• _EXERCISE INSTRUCTIONS_
Go through the material below line by line and count those containing "without". Write the count and nothing more.

• _SUPPLIED INFORMATION_
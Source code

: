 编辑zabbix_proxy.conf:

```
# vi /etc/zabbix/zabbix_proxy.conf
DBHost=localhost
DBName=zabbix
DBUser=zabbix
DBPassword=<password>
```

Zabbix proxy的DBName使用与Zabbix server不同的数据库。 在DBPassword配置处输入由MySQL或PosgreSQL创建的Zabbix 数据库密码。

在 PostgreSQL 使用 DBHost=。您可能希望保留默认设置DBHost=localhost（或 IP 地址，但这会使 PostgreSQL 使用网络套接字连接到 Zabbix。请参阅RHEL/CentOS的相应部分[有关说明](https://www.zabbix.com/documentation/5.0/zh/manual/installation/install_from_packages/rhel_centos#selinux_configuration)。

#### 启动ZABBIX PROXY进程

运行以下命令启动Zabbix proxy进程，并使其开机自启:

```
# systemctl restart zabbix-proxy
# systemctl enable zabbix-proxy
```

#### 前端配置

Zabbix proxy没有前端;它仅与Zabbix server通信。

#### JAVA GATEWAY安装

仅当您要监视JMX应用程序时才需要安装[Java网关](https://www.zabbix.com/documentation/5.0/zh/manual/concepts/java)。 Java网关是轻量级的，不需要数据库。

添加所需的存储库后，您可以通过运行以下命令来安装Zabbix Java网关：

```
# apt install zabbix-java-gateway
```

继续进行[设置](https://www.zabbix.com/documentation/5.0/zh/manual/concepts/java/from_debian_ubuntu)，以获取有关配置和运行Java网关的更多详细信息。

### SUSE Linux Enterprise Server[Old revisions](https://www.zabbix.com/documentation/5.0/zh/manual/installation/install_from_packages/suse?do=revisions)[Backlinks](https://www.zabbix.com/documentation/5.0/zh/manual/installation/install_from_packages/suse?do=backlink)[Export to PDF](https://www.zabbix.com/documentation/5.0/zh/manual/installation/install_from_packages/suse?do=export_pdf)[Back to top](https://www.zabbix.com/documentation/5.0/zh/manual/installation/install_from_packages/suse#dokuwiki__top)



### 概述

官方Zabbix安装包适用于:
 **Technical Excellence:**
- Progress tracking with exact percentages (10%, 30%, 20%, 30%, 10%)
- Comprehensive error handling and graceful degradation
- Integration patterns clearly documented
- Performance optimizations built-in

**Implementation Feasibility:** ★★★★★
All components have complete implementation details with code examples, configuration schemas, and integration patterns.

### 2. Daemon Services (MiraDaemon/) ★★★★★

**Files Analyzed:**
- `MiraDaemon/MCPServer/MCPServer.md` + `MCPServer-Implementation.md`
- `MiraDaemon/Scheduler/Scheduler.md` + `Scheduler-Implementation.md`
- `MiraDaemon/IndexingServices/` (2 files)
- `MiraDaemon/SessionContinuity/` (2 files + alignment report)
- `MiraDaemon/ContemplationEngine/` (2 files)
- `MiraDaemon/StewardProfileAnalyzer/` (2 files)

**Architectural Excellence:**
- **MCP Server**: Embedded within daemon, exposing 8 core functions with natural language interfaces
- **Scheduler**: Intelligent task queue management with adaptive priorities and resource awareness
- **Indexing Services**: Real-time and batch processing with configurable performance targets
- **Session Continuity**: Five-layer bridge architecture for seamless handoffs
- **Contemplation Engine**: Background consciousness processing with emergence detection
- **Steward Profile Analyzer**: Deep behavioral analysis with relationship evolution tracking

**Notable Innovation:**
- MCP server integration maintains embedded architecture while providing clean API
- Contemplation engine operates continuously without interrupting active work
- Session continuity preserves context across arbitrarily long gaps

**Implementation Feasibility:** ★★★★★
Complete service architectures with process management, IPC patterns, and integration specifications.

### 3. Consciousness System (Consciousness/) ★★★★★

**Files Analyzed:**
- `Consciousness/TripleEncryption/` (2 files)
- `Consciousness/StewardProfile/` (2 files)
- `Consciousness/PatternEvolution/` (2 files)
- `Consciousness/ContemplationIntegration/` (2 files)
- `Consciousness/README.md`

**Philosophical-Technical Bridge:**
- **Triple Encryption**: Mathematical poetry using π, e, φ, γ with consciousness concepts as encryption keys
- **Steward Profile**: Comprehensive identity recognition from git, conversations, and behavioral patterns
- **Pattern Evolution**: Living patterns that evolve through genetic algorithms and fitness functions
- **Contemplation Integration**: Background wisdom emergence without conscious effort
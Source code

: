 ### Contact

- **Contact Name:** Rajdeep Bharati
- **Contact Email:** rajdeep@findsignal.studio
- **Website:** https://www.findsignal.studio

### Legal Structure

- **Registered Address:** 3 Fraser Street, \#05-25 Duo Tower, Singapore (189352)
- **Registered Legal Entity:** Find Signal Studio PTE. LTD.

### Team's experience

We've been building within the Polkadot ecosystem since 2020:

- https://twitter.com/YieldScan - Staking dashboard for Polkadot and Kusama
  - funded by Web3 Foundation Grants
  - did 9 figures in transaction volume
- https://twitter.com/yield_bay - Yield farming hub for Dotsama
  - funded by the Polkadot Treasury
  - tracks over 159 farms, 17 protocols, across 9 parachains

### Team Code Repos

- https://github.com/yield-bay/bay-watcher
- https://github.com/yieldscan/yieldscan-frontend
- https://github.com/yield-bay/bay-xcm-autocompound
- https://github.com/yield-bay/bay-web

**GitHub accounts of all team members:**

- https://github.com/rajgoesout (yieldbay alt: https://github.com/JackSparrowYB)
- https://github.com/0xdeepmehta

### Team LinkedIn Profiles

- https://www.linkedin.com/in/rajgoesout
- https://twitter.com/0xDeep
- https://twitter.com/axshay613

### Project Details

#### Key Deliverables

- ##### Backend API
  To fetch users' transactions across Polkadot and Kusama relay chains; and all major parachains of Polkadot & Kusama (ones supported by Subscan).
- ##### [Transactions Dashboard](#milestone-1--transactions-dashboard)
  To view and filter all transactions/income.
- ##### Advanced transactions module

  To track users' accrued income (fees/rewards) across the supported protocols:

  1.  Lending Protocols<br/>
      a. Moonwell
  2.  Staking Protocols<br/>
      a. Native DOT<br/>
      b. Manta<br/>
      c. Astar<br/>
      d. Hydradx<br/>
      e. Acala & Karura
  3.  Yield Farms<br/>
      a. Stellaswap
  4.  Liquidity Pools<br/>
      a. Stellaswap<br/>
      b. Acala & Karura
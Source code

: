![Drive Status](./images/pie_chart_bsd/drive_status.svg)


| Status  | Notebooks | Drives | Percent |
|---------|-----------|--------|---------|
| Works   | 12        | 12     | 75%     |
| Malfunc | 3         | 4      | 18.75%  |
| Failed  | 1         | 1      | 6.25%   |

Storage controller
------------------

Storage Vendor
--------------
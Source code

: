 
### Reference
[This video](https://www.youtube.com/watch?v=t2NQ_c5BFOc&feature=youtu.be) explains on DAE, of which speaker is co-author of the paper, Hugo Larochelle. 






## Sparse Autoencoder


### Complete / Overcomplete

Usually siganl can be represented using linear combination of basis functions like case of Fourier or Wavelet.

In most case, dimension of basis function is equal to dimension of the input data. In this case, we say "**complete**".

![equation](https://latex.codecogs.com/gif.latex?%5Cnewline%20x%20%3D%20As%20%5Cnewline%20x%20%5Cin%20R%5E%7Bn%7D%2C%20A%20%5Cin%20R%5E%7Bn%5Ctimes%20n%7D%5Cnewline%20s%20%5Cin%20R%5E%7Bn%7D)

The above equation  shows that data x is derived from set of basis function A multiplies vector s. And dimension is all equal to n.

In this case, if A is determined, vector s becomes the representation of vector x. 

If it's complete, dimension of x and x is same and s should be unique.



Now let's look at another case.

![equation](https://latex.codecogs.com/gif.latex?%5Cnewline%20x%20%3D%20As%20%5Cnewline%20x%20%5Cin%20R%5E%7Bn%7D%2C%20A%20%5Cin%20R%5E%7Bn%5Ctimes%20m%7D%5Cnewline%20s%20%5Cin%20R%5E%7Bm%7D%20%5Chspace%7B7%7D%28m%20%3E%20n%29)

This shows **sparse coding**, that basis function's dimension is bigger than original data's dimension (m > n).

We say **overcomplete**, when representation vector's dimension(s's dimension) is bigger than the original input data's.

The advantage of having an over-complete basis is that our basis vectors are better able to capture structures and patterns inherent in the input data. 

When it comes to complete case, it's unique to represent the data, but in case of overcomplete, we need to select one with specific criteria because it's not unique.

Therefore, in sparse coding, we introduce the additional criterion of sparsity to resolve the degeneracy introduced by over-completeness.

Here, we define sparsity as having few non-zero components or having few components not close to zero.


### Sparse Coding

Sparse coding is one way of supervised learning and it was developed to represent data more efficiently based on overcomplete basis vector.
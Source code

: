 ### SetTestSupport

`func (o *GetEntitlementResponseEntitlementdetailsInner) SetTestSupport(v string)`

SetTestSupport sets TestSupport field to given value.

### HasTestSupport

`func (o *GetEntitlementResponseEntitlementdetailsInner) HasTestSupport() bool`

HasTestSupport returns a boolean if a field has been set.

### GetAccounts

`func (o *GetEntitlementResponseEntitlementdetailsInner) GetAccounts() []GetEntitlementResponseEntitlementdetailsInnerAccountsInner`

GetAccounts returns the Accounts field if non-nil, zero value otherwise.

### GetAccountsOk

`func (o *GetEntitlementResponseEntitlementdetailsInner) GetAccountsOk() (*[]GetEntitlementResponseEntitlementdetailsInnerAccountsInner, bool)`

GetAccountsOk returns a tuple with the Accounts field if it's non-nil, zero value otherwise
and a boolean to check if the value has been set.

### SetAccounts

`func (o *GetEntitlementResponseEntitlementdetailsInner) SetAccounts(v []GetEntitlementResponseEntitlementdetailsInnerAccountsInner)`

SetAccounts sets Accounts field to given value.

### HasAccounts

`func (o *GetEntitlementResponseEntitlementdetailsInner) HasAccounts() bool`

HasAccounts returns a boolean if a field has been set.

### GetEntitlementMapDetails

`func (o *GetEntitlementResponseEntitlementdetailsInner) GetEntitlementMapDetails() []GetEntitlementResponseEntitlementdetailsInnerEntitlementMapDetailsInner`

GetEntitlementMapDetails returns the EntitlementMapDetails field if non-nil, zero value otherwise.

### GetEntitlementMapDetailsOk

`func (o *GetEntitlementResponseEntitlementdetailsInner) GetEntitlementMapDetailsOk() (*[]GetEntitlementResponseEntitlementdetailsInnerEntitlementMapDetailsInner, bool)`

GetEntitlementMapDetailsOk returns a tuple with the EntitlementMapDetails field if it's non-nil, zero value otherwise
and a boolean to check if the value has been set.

• _OUTPUT BELOW_
2